▸ Work to be completed:
The lines from the start of the data through the line containing "- **expression_x**: Numeric" are to be reproduced exactly, both ends included.

▸ Input data:
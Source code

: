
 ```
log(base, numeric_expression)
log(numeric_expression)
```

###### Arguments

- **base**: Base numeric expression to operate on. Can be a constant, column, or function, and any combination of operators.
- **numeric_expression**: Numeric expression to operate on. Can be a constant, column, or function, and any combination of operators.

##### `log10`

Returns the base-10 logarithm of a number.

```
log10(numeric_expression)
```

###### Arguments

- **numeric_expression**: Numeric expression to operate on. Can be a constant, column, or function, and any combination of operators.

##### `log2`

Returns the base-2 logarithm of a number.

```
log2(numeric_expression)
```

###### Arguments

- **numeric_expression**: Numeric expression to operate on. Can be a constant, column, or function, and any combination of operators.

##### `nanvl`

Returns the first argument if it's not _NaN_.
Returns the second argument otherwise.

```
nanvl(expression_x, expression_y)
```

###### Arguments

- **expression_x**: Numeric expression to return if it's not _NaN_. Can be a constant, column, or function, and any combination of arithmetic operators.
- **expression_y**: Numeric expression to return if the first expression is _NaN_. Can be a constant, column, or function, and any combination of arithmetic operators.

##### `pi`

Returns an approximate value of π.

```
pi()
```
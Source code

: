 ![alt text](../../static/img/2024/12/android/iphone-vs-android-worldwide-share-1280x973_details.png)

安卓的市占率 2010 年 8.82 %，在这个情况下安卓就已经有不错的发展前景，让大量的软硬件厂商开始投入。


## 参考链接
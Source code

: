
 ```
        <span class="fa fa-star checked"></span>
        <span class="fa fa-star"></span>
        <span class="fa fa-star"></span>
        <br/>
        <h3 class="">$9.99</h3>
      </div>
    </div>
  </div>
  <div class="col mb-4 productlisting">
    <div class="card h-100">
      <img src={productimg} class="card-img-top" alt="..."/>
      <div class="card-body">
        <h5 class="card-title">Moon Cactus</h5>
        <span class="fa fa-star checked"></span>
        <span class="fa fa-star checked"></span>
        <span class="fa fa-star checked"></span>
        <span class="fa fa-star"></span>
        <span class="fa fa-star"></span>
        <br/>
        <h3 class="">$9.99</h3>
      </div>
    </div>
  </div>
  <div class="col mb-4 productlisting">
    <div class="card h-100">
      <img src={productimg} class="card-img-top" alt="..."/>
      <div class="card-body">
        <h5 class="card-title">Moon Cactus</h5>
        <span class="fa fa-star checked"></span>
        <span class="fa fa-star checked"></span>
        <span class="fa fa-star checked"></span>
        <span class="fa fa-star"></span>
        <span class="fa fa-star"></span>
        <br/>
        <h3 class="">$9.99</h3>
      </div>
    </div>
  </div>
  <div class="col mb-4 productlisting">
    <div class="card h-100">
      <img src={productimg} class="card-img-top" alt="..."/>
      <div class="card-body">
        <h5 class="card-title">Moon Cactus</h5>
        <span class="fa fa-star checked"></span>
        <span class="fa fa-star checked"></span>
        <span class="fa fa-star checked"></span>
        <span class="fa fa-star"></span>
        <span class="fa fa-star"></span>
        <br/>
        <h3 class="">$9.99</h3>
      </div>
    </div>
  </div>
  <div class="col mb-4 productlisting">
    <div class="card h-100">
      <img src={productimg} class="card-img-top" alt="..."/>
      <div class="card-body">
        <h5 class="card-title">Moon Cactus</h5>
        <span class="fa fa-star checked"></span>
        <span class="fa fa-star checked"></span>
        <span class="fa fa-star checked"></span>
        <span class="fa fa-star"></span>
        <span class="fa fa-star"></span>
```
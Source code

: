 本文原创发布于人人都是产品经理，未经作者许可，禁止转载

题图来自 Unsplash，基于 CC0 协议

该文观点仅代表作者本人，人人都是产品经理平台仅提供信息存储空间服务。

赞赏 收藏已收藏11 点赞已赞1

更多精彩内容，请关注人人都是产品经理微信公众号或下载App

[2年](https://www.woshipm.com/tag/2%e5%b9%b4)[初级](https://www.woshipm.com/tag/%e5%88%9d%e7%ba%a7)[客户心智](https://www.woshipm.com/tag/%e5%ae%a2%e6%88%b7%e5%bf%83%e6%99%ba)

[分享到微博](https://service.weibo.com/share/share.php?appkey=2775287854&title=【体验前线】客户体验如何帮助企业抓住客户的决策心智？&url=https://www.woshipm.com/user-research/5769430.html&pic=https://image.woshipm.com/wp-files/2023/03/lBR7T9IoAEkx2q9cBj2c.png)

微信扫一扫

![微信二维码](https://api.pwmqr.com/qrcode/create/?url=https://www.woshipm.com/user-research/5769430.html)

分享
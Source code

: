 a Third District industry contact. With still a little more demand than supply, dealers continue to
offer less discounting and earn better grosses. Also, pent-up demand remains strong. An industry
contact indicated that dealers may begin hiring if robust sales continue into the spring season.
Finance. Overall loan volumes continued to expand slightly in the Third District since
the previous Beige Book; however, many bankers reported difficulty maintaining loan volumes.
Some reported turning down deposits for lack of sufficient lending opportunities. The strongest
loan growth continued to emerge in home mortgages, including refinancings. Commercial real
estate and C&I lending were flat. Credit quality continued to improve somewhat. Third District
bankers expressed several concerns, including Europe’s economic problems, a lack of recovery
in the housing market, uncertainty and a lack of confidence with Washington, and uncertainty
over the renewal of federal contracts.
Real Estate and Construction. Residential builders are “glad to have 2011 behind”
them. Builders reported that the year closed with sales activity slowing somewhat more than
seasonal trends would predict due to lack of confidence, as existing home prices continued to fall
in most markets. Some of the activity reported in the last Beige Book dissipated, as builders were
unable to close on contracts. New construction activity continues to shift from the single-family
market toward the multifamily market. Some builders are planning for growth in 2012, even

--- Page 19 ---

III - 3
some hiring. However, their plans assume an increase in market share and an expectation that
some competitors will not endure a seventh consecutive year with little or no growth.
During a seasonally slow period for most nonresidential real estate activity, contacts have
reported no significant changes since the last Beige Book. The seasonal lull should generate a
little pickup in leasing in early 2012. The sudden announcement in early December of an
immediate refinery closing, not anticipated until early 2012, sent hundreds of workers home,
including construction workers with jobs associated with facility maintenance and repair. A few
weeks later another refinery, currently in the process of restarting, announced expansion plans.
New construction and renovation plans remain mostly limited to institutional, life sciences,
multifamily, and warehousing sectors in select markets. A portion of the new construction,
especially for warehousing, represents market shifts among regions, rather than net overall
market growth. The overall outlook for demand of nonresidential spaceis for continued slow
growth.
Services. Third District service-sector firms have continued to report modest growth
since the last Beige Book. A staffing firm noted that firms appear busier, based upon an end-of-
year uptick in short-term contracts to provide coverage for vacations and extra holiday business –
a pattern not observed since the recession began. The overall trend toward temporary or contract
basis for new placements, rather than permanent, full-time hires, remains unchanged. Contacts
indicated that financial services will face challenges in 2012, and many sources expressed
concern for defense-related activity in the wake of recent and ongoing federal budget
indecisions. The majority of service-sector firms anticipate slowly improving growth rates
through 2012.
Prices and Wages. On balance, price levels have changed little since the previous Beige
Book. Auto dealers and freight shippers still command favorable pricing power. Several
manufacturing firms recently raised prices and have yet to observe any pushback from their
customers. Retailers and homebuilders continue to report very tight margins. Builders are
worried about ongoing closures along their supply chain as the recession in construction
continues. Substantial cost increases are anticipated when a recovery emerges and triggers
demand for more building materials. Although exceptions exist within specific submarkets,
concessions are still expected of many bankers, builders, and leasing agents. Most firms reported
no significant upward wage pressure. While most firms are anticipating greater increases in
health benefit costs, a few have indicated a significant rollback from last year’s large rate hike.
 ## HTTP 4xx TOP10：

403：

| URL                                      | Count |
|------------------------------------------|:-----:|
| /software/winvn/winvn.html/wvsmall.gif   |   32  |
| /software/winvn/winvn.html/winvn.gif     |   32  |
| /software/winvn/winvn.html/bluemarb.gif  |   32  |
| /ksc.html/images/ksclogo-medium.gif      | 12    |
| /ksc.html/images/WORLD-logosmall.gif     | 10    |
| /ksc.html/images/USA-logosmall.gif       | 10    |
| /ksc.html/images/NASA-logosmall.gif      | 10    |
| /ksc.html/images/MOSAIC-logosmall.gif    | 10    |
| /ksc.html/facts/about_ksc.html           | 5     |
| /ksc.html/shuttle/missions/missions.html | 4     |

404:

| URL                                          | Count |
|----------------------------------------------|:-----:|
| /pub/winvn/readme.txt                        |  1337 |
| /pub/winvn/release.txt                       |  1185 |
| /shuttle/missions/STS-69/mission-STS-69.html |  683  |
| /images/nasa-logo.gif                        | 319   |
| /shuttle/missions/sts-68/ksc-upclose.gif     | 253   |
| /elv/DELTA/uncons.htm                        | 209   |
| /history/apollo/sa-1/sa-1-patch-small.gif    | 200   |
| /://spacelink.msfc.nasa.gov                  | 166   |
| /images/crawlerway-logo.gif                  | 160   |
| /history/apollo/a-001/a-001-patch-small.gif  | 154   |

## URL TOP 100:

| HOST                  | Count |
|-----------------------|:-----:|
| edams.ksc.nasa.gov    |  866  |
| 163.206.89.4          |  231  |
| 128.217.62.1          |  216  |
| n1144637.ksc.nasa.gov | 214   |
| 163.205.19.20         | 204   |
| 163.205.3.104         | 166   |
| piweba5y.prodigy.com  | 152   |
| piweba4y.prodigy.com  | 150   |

▸ Expected answer:
Source code

:
 ```
log(base, numeric_expression)
log(numeric_expression)
```

###### Arguments

- **base**: Base numeric expression to operate on. Can be a constant, column, or function, and any combination of operators.
- **numeric_expression**: Numeric expression to operate on. Can be a constant, column, or function, and any combination of operators.

##### `log10`

Returns the base-10 logarithm of a number.

```
log10(numeric_expression)
```

###### Arguments

- **numeric_expression**: Numeric expression to operate on. Can be a constant, column, or function, and any combination of operators.

##### `log2`

Returns the base-2 logarithm of a number.

```
log2(numeric_expression)
```

###### Arguments

- **numeric_expression**: Numeric expression to operate on. Can be a constant, column, or function, and any combination of operators.

##### `nanvl`

Returns the first argument if it's not _NaN_.
Returns the second argument otherwise.

```
nanvl(expression_x, expression_y)
```

###### Arguments

- **expression_x**: Numeric expression to return if it's not _NaN_. Can be a constant, column, or function, and any combination of arithmetic operators.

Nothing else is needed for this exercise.